For non-standard trades, it is often wise to do a ‘dry run’ if feasible and involve the
operations unit. Frequently there is a clearing issue or documentation issue or
details of the trade that turn out not to have been considered/finalized in advance.
It’s a preferred time to resolve these omissions before trade time. The completed
transaction should reflect the term sheet. ‘Bidding to miss’ (where a dealer makes
only a semi-interested bid for business) should be avoided since it hurts all parties
involved. The customer does not receive a true market price comparison, the bidder
may develop a bad reputation, and the winner does not get an accurate ‘cover’.
The following are items that should be clarified prior to time of trade:
Ω Exact legal name of the counterparty
Ω Verify credit availability
Ω End-user company has power to transact
Ω End-user employee has specific authority to transact
Ω Derivative is suitable given client’s size, sophistication, and risk profile
Ω End-user has analyzed or has the capacity to analyze the deal(s)
Ω Dealer is not acting as a fiduciary
Most large corporations have a large number of affiliates, partnerships, or joint
ventures. It is imperative that the dealer establishes who is the exact, legal counterparty
on a transaction. It will help determine the dealer’s legal rights in the event of
breach/non-performance. It is critically important to determine whether the enduser
is dealing in the name of its holding company, operating company, or other
corporate affiliate.
Credit availability should be obtained from a listing that is current. Some firms
rely on a printout from the previous day and do not have on-line capabilities to know
the full, current exposure. If credit approval is not preset, then salespeople need to
obtain current financials from client for the credit approval department. Even when
a dealer sells an option to an end-user, due diligence dictates that the dealer obtain
end-user financials as part of the ‘know your customer’ requirements.
Most corporate end-users are empowered by their charter to do almost anything.
Highly regulated industries like insurance companies and municipalities have significant
restrictions. The law department of the dealer should be comfortable with the
end-user’s power to contract or alternatively the dealer must ask for an amendment
to the charter or board approval or alternatively for a legal opinion from the enduser’s
counsel indicating that the contemplated transaction is permitted.
An end-user may have actual or apparent authority. The dealer should rely on
actual authority and the dealer should ask for a listing of approved traders. After the
trade, it may be prudent to ask for a certificate of incumbency of the end-user
employee/officer who signs the derivative confirmation.
Suitability does not simply mean that the end-user can use derivatives. Rather it
is a higher standard. Given the size, skill, and sophistication of the end-user (coupled
with its outside advisers if any) and in view of its risk appetite, past activity, etc. is
the deal appropriate? It is advisable to look inside the customer and establish that
the customer meets this suitability threshold.

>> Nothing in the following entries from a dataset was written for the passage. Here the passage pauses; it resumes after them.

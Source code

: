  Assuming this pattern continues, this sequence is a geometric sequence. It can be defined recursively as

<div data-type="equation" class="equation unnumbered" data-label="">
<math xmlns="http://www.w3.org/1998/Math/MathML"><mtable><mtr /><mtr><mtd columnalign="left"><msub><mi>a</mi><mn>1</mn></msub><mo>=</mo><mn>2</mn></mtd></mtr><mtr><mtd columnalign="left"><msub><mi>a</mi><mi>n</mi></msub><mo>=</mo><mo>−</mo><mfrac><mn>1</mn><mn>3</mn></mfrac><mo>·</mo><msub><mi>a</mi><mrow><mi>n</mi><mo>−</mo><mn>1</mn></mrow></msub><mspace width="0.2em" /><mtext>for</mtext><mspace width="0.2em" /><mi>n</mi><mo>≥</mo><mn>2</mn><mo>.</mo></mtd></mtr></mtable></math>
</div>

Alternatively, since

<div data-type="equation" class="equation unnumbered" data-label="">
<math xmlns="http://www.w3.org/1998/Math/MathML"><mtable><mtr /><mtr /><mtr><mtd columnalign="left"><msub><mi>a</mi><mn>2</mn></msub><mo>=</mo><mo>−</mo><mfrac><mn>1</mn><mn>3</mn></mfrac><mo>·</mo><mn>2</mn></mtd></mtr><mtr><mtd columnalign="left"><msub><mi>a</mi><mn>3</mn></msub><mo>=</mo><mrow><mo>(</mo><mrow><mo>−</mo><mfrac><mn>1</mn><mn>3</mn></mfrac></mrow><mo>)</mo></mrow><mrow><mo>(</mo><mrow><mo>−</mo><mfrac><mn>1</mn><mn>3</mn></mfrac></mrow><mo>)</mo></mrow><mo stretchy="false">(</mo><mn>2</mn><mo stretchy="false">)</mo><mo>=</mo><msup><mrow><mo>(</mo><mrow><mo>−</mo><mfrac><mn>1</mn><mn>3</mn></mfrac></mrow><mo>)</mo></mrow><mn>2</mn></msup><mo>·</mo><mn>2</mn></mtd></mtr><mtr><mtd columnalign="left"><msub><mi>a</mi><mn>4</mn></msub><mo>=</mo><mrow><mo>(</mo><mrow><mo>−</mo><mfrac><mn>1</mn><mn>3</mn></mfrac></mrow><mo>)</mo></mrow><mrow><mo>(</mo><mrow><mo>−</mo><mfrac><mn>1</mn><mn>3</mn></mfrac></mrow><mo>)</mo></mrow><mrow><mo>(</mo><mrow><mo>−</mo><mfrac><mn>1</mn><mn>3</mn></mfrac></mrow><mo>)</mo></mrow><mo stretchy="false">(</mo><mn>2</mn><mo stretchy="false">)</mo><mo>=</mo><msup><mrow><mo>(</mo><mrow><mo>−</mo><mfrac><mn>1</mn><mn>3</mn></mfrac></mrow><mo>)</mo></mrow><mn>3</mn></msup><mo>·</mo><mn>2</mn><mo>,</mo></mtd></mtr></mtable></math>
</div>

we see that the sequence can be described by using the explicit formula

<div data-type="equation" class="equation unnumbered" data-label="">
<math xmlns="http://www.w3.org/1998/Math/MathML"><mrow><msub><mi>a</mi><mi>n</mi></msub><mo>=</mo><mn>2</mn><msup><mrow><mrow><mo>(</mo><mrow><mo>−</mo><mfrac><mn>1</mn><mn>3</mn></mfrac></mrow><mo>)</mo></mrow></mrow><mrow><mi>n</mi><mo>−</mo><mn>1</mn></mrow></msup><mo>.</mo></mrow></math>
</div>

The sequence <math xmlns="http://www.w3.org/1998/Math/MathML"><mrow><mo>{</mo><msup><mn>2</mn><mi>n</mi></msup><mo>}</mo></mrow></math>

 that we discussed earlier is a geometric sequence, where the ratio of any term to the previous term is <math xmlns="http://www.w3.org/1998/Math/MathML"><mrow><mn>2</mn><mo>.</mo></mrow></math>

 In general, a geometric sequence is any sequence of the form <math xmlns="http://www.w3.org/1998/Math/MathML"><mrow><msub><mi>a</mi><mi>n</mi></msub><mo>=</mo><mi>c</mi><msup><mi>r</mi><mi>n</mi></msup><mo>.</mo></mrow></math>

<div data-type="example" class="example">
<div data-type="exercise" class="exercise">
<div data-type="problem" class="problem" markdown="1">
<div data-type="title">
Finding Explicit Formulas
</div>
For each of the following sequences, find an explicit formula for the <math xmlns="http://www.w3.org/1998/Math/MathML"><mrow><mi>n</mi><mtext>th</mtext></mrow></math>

One needs to ‘know the customer’. One should examine closely the economic
purposes for using derivatives. Some end-users in the past have used the swap
market to mask loans. A bank would make an upfront payment (or during the first
year) and the recipient would then repay the loan amount as part of the coupon
payments scheduled over the remaining life of the swap. In a similar vein, Merrill
Lynch currently is engaged in a lawsuit filed by the CFTC. Merrill is charged with
‘aiding and abetting’ Sumitomo to corner the copper market by providing a trading
account and more than a half billion dollars’ worth of financing and letters of credit.
The regulator charges that Merrill employees knew of the illegal conspiracy to corner
the copper market (Peteren, 1999).
The salesperson must be properly licensed and communication with the client
should be monitored periodically. Term sheets must be vetted to ensure sufficient
disclosures and disclaimer. It is important to note that adequacy of disclosure may
well vary with the complexity and risk of the product being sold. Although futures
contracts lend themselves to standardized disclosure, the OTC derivatives market
does not. Proper safeguards should be in place so that no side guarantees are being
made to the customer. Beware salespeople who are CPAs or JDs, since they may
cross the line and provide professional advice. One of the biggest sources of litigation
in the past has been the failure to adequately supervise the sales staff.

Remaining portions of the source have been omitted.